**What you have to do:** Reproduce, with no edits, the line that contains "5. **SNR Calculation:**" and all the lines that follow it, ending with the last line of the records.

**Given data:**
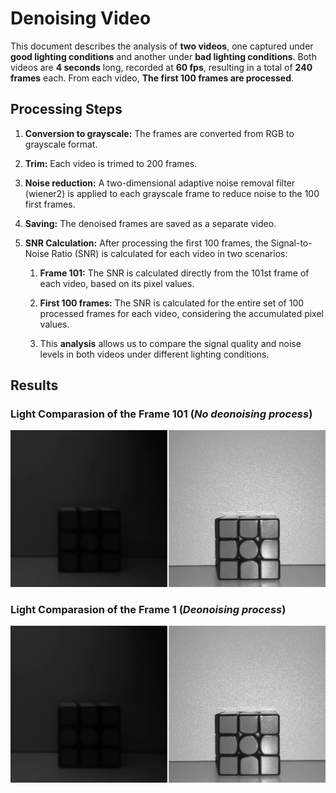 # Denoising Video
This document describes the analysis of **two videos**, one captured under **good lighting conditions** and another under **bad lighting conditions**. Both videos are **4 seconds** long, recorded at **60 fps**, resulting in a total of **240 frames** each. From each video, **The first 100 frames are processed**.

## Processing Steps
1. **Conversion to grayscale:** The frames are converted from RGB to grayscale format.

2. **Trim:** Each video is trimed to 200 frames.

3. **Noise reduction:** A two-dimensional adaptive noise removal filter (wiener2) is applied to each grayscale frame to reduce noise to the 100 first frames.

4. **Saving:** The denoised frames are saved as a separate video.

5. **SNR Calculation:** After processing the first 100 frames, the Signal-to-Noise Ratio (SNR) is calculated for each video in two scenarios:
      1. **Frame 101:** The SNR is calculated directly from the 101st frame of each video, based on its pixel values.
   
      2. **First 100 frames:** The SNR is calculated for the entire set of 100 processed frames for each video, considering the accumulated pixel values.
   
      3. This **analysis** allows us to compare the signal quality and noise levels in both videos under different lighting conditions.

## Results
### Light Comparasion of the Frame 101 (*No deonoising process*)
<div align="center">
    <img src="assets/Light_Comparasion_Frame_101.png">
</div>

### Light Comparasion of the Frame 1 (*Deonoising process*)
<div align="center">
    <img src="assets/Light_Comparasion_Frame_101.png">
</div>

**Response:**
5. **SNR Calculation:** After processing the first 100 frames, the Signal-to-Noise Ratio (SNR) is calculated for each video in two scenarios:
      1. **Frame 101:** The SNR is calculated directly from the 101st frame of each video, based on its pixel values.
   
      2. **First 100 frames:** The SNR is calculated for the entire set of 100 processed frames for each video, considering the accumulated pixel values.
   
      3. This **analysis** allows us to compare the signal quality and noise levels in both videos under different lighting conditions.

## Results
### Light Comparasion of the Frame 101 (*No deonoising process*)
<div align="center">
    <img src="assets/Light_Comparasion_Frame_101.png">
</div>

### Light Comparasion of the Frame 1 (*Deonoising process*)
<div align="center">
    <img src="assets/Light_Comparasion_Frame_101.png">
</div>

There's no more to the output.